Brain-like Transistor Mimics Human IQ
Researchers just developed a new synaptic transistor capable of higher-level thinking. Researchers at Northwestern University, Boston College, and the Massachusetts Institute of Technology (MIT) innovated a device that simultaneously processes and stores information just like a human brain. They demonstrated that the transistor goes beyond simple machine-learning tasks to categorize data and can perform associative learning.
Previously, similar transistors could not function outside cryogenic temperatures. The new device is stable at room temperature, operates fast, consumes little energy, and retains stored information even when power is removed.
In a digital computer, data moves back and forth between a microprocessor and memory. Memory and information processing in the brain are co-located and fully integrated for orders of magnitude higher energy efficiency. The synaptic transistor achieves concurrent memory and information processing functionality, mimicking the brain more faithfully.
Recent advances in AI have motivated researchers to develop computers that operate more like the human brain. Smart devices continuously collect vast quantities of data, and researchers are scrambling to uncover new ways to process it without increasing the power needed to do so. Currently, the memory resistor, or “memristor,” is the most well-developed technology that can perform combined processing and memory functions. But memristors still suffer from high-energy switching.
The researchers combined two types of atomically thin materials for the new device: bilayer graphene and hexagonal boron nitride. When stacked and purposefully twisted, the materials formed a moiré pattern. Rotating one layer relative to the other, researchers could achieve different electronic properties in each graphene layer even when separated by only atomic-scale dimensions.
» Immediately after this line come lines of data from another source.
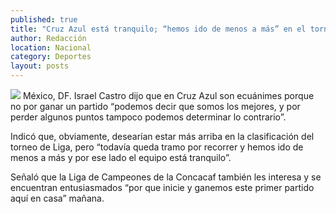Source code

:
 ```yaml
---
published: true
title: "Cruz Azul está tranquilo; “hemos ido de menos a más” en el torneo: Castro"
author: Redacción
location: Nacional
category: Deportes
layout: posts
---
```


![](http://i.imgur.com/woZvrMEm.jpg)
México, DF. Israel Castro dijo que en Cruz Azul son ecuánimes porque no por ganar un partido “podemos decir que somos los mejores, y por perder algunos puntos tampoco podemos determinar lo contrario”.

Indicó que, obviamente, desearían estar más arriba en la clasificación del torneo de Liga, pero “todavía queda tramo por recorrer y hemos ido de menos a más y por ese lado el equipo está tranquilo”.

Señaló que la Liga de Campeones de la Concacaf también les interesa y se encuentran entusiasmados “por que inicie y ganemos este primer partido aquí en casa” mañana.
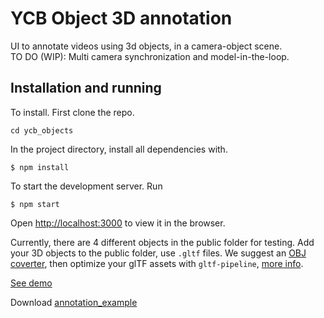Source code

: # YCB Object 3D annotation

UI to annotate videos using 3d objects, in a camera-object scene.\
TO DO (WIP): Multi camera synchronization and model-in-the-loop.

## Installation and running

To install. First clone the repo.
```
cd ycb_objects
```

In the project directory, install all dependencies with.
```
$ npm install
```
To start the development server. Run
```
$ npm start
```
Open [http://localhost:3000](http://localhost:3000) to view it in the browser.

Currently, there are 4 different objects in the public folder for testing. Add your 3D objects to the public folder, use `.gltf` files. We suggest an [OBJ coverter](https://github.com/CesiumGS/obj2gltf), then optimize
your glTF assets with `gltf-pipeline`, [more info](https://www.npmjs.com/package/gltf-pipeline).

[See demo](https://op3u5.csb.app/) 

Download [annotation_example](3Dannotation_Banana.json)

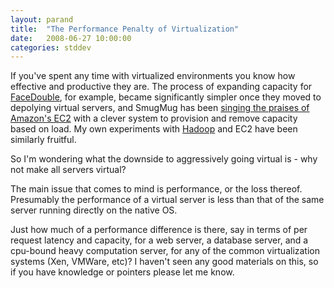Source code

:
 ```yaml
---
layout: parand
title:  "The Performance Penalty of Virtualization"
date:   2008-06-27 10:00:00
categories: stddev
---
```

If you've spent any time with virtualized environments you know how effective and productive they are. The process of expanding capacity for [FaceDouble](/web/20101222043115/http://faceddouble.com/), for example, became significantly simpler once they moved to depolying virtual servers, and SmugMug has been [singing the praises of Amazon's EC2](/web/20101222043115/http://blogs.smugmug.com/don/2008/06/03/skynet-lives-aka-ec2-smugmug/) with a clever system to provision and remove capacity based on load. My own experiments with [Hadoop](/web/20101222043115/http://hadoop.apache.org/core/) and EC2 have been similarly fruitful.

So I'm wondering what the downside to aggressively going virtual is - why not make all servers virtual?

The main issue that comes to mind is performance, or the loss thereof. Presumably the performance of a virtual server is less than that of the same server running directly on the native OS.

Just how much of a performance difference is there, say in terms of per request latency and capacity, for a web server, a database server, and a cpu-bound heavy computation server, for any of the common virtualization systems \(Xen, VMWare, etc\)? I haven't seen any good materials on this, so if you have knowledge or pointers please let me know.
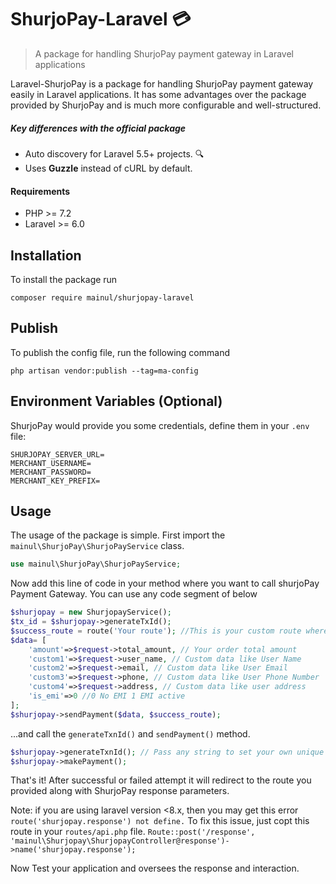 # ShurjoPay-Laravel 💳

> A package for handling ShurjoPay payment gateway in Laravel applications

Laravel-ShurjoPay is a package for handling ShurjoPay payment gateway easily in Laravel applications. It has some advantages over the package provided by ShurjoPay and is much more configurable and well-structured.

##### Key differences with the official package

- Auto discovery for Laravel 5.5+ projects. 🔍
- Uses **Guzzle** instead of cURL by default.

#### Requirements

- PHP >= 7.2
- Laravel >= 6.0

Installation
---

To install the package run

```
composer require mainul/shurjopay-laravel
```

Publish
---

To publish the config file, run the following command

```
php artisan vendor:publish --tag=ma-config
```

Environment Variables (Optional)
---

ShurjoPay would provide you some credentials, define them in your `.env` file:

```dotenv
SHURJOPAY_SERVER_URL=
MERCHANT_USERNAME=
MERCHANT_PASSWORD=
MERCHANT_KEY_PREFIX=
```


Usage
---

The usage of the package is simple. First import the `mainul\ShurjoPay\ShurjoPayService` class.

```php
use mainul\ShurjoPay\ShurjoPayService;
```
Now add this line of code in your method where you want to call shurjoPay Payment Gateway. You can use any code segment of below

```php
$shurjopay = new ShurjopayService();
$tx_id = $shurjopay->generateTxId();
$success_route = route('Your route'); //This is your custom route where you want to back after completing the transaction.
$data= [
	'amount'=>$request->total_amount, // Your order total amount
	'custom1'=>$request->user_name, // Custom data like User Name
	'custom2'=>$request->email, // Custom data like User Email
	'custom3'=>$request->phone, // Custom data like User Phone Number
	'custom4'=>$request->address, // Custom data like user address
	'is_emi'=>0 //0 No EMI 1 EMI active
];
$shurjopay->sendPayment($data, $success_route);
```

...and call the `generateTxnId()` and `sendPayment()` method.

```php
$shurjopay->generateTxnId(); // Pass any string to set your own unique id
$shurjopay->makePayment();
```

That's it! After successful or failed attempt it will redirect to the route you provided along with ShurjoPay response parameters.

Note: if you are using laravel version <8.x, then you may get this error ```route('shurjopay.response') not define.``` 
To fix this issue, just copt this route in your ```routes/api.php``` file.
```Route::post('/response', 'mainul\Shurjopay\ShurjopayController@response')->name('shurjopay.response');```

Now Test your application and oversees the response and interaction.
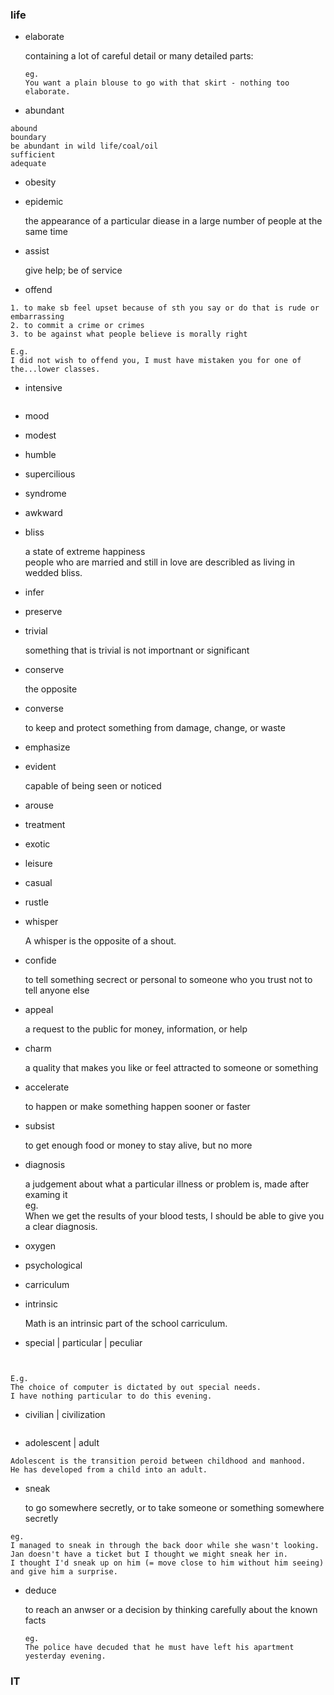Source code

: ### life


- elaborate

  containing a lot of careful detail or many detailed parts:
  
  ```
  eg.
  You want a plain blouse to go with that skirt - nothing too elaborate.
  ```

- abundant

```
abound
boundary
be abundant in wild life/coal/oil
sufficient
adequate
```

- obesity
- epidemic

  the appearance of a particular diease in a large number of people at the same time

- assist

  give help; be of service
  
- offend

```
1. to make sb feel upset because of sth you say or do that is rude or embarrassing
2. to commit a crime or crimes
3. to be against what people believe is morally right

E.g.
I did not wish to offend you, I must have mistaken you for one of the...lower classes.
```

- intensive

```

```

- mood
- modest
- humble
- supercilious
- syndrome
- awkward
- bliss

  a state of extreme happiness  
  people who are married and still in love are describled as living in wedded bliss.

- infer
- preserve
- trivial

  something that is trivial is not importnant or significant

- conserve

  the opposite

- converse

  to keep and protect something from damage, change, or waste

- emphasize
- evident

  capable of being seen or noticed

- arouse
- treatment
- exotic
- leisure
- casual
- rustle
- whisper

  A whisper is the opposite of a shout.

- confide

  to tell something secrect or personal to someone who you trust not to tell anyone else

- appeal

  a request to the public for money, information, or help

- charm
  
  a quality that makes you like or feel attracted to someone or something

- accelerate

  to happen or make something happen sooner or faster

- subsist

  to get enough food or money to stay alive, but no more

- diagnosis

  a judgement about what a particular illness or problem is, made after examing it  
  eg.  
  When we get the results of your blood tests, I should be able to give you a clear diagnosis.
  
- oxygen
- psychological
- carriculum
- intrinsic

  Math is an intrinsic part of the school carriculum.
- special | particular | peculiar

```


E.g.
The choice of computer is dictated by out special needs.
I have nothing particular to do this evening.
```

- civilian | civilization

```

```

- adolescent | adult

```
Adolescent is the transition peroid between childhood and manhood.
He has developed from a child into an adult.
```

- sneak

  to go somewhere secretly, or to take someone or something somewhere secretly

```
eg.
I managed to sneak in through the back door while she wasn't looking.
Jan doesn't have a ticket but I thought we might sneak her in.
I thought I'd sneak up on him (= move close to him without him seeing) and give him a surprise.
```

- deduce
  
  to reach an anwser or a decision by thinking carefully about the known facts

  ```
  eg.
  The police have decuded that he must have left his apartment yesterday evening.
  ```

### IT

```

```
To test the transistor, Hersam and his team trained it to recognize similar — but not identical — patterns. Just earlier this month, Hersam introduced a new nanoelectronic device capable of analyzing and categorizing data in an energy-efficient manner, but his new synaptic transistor takes machine learning and AI one leap further. The researchers showed the device one pattern, 000, and asked the AI to identify similar patterns, such as 111 or 101.
The new synaptic transistor successfully recognized similar patterns in experiments, displaying its associative memory. Even when the researchers threw curveballs — like giving it incomplete patterns — it still successfully demonstrated associative learning.